Hommage to Dr.Leslie.


----------



## DrLeslieEe (Mar 1, 2021)

masaccio said:


> Hommage to Dr.Leslie.
> 
> View attachment 25865


Hehe thanks. 

What an adorably hairy column and staminode area, no doubt inherited from the roth parent.


----------



## musa (Mar 1, 2021)

Very beautiful! I love the whole section...


----------



## NYEric (Mar 1, 2021)

Nice, that's a lot of bloom for a single growth plant. Good acquisition, thanks for sharing.


----------



## masaccio (Mar 1, 2021)

NYEric said:


> Nice, that's a lot of bloom for a single growth plant. Good acquisition, thanks for sharing.


It is a lot of bloom, isn't it? I don't know standard practice for selling BS divisions of these sanderianum-type multi-florals. It would have been produced by a larger plant and then divided off for sale? What I'm wondering is how long it may be before this happens again.


----------



## PhragNewbie021 (Mar 1, 2021)

Beautiful plant!


----------



## GuRu (Mar 2, 2021)

It's always a feast for the eyes to see these nice flowers of a PEOY.



masaccio said:


> .........What I'm wondering is how long it may be before this happens again.



Depends on your culture......but definitely not in one yaer time. Two or three years should be realistic, I think.


----------



## SlipperKing (Mar 2, 2021)

I hope you don't think this plant is a division. That's not Sam's practice. He does have a category call, 'Select' on his website for plants he deems high quality of previous bloomed or divisions of awarded or potentially awardable plants. I have this same cross and it was a single fan with 3 flowers which will take 2 years to rebloom. As a side note, I bought another PEOY from him of a different mating which should be here Wednesday. I imagine it will be a single, maybe with a start, in spike. Its not uncommon to bloom multies from single fans.


----------



## Linus_Cello (Mar 2, 2021)

GuRu said:


> Depends on your culture......but definitely not in one yaer time. Two or three years should be realistic, I think.


Yes, but as the plant gets bigger and multi growth, I think the time could shorten to annually.


----------



## masaccio (Mar 2, 2021)

SlipperKing said:


> I hope you don't think this plant is a division. That's not Sam's practice. He does have a category call, 'Select' on his website for plants he deems high quality of previous bloomed or divisions of awarded or potentially awardable plants. I have this same cross and it was a single fan with 3 flowers which will take 2 years to rebloom. As a side note, I bought another PEOY from him of a different mating which should be here Wednesday. I imagine it will be a single, maybe with a start, in spike. Its not uncommon to bloom multies from single fans.
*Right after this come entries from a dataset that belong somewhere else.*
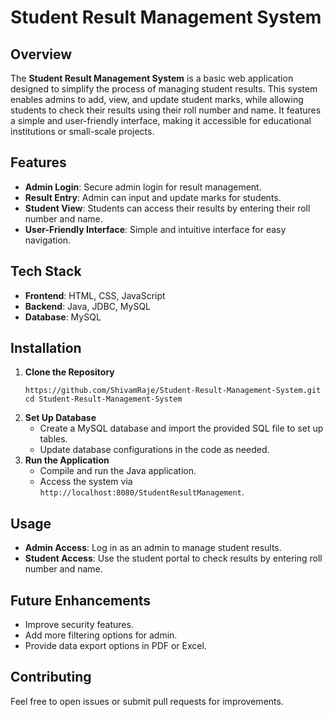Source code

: <!DOCTYPE html>
<html lang="en">
<head>
    <meta charset="UTF-8">
    <meta name="viewport" content="width=device-width, initial-scale=1.0">

</head>
<body>

<h1>Student Result Management System</h1>

<h2>Overview</h2>
<p>The <strong>Student Result Management System</strong> is a basic web application designed to simplify the process of managing student results. This system enables admins to add, view, and update student marks, while allowing students to check their results using their roll number and name. It features a simple and user-friendly interface, making it accessible for educational institutions or small-scale projects.</p>

<h2>Features</h2>
<ul>
    <li><strong>Admin Login</strong>: Secure admin login for result management.</li>
    <li><strong>Result Entry</strong>: Admin can input and update marks for students.</li>
    <li><strong>Student View</strong>: Students can access their results by entering their roll number and name.</li>
    <li><strong>User-Friendly Interface</strong>: Simple and intuitive interface for easy navigation.</li>
</ul>

<h2>Tech Stack</h2>
<ul>
    <li><strong>Frontend</strong>: HTML, CSS, JavaScript</li>
    <li><strong>Backend</strong>: Java, JDBC, MySQL</li>
    <li><strong>Database</strong>: MySQL</li>
</ul>

<h2>Installation</h2>
<ol>
    <li><strong>Clone the Repository</strong>
        <pre><code>https://github.com/ShivamRaje/Student-Result-Management-System.git
cd Student-Result-Management-System</code></pre>
    </li>
    <li><strong>Set Up Database</strong>
        <ul>
            <li>Create a MySQL database and import the provided SQL file to set up tables.</li>
            <li>Update database configurations in the code as needed.</li>
        </ul>
    </li>
    <li><strong>Run the Application</strong>
        <ul>
            <li>Compile and run the Java application.</li>
            <li>Access the system via <code>http://localhost:8080/StudentResultManagement</code>.</li>
        </ul>
    </li>
</ol>

<h2>Usage</h2>
<ul>
    <li><strong>Admin Access</strong>: Log in as an admin to manage student results.</li>
    <li><strong>Student Access</strong>: Use the student portal to check results by entering roll number and name.</li>
</ul>

<h2>Future Enhancements</h2>
<ul>
    <li>Improve security features.</li>
    <li>Add more filtering options for admin.</li>
    <li>Provide data export options in PDF or Excel.</li>
</ul>

<h2>Contributing</h2>
<p>Feel free to open issues or submit pull requests for improvements.</p>

</body>
</html>
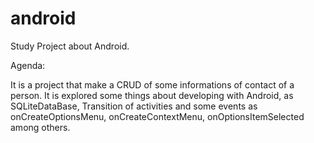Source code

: # android
Study Project about Android.

Agenda: 

It is a project that make a CRUD of some informations of contact of a person. It is explored some things about developing with Android, as SQLiteDataBase, Transition of activities and some events as onCreateOptionsMenu, onCreateContextMenu, onOptionsItemSelected among others.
I hadn't really thought it through. Makes sense. Thanks for the timing info too! Looking forward to pictures of your new one.


----------



## Justin (Mar 2, 2021)

Very nice PEOY.


----------



## masaccio (Mar 2, 2021)

Justin said:


> Very nice PEOY.


Thank you, Justin. I haven't seen very many.


----------



## cnycharles (Mar 2, 2021)

Nice


----------



## masaccio (Mar 2, 2021)

Really? Thanks. I like the colors a lot. I think it can be better. Hopefully with future blooming... There is evidence in the first flower for the characteristics that miss. A little more shoulder and heft to the petals. The petals of the final flower show a stronger tendency to twist. It will be an adventure to nurture this plant for many years.


----------



## tnyr5 (Mar 3, 2021)

Nice crisp markings, and I think you did a good staking job, honestly. Just pin that last ovary upright lol. 
How long are the petals?


----------



## masaccio (Mar 3, 2021)

tnyr5 said:


> Nice crisp markings, and I think you did a good staking job, honestly. Just pin that last ovary upright lol.
> How long are the petals?


The longest petal on the earliest flower is 13". Here are a couple of fresh shots, fully mature, except elongating petals. Natural light. I treated myself and put it on display today. Also switched out the too-long stake, which was making me crazy.


----------



## emydura (Mar 3, 2021)

That is a nice PEOY..


----------



## Ozpaph (Mar 6, 2021)

promising.


----------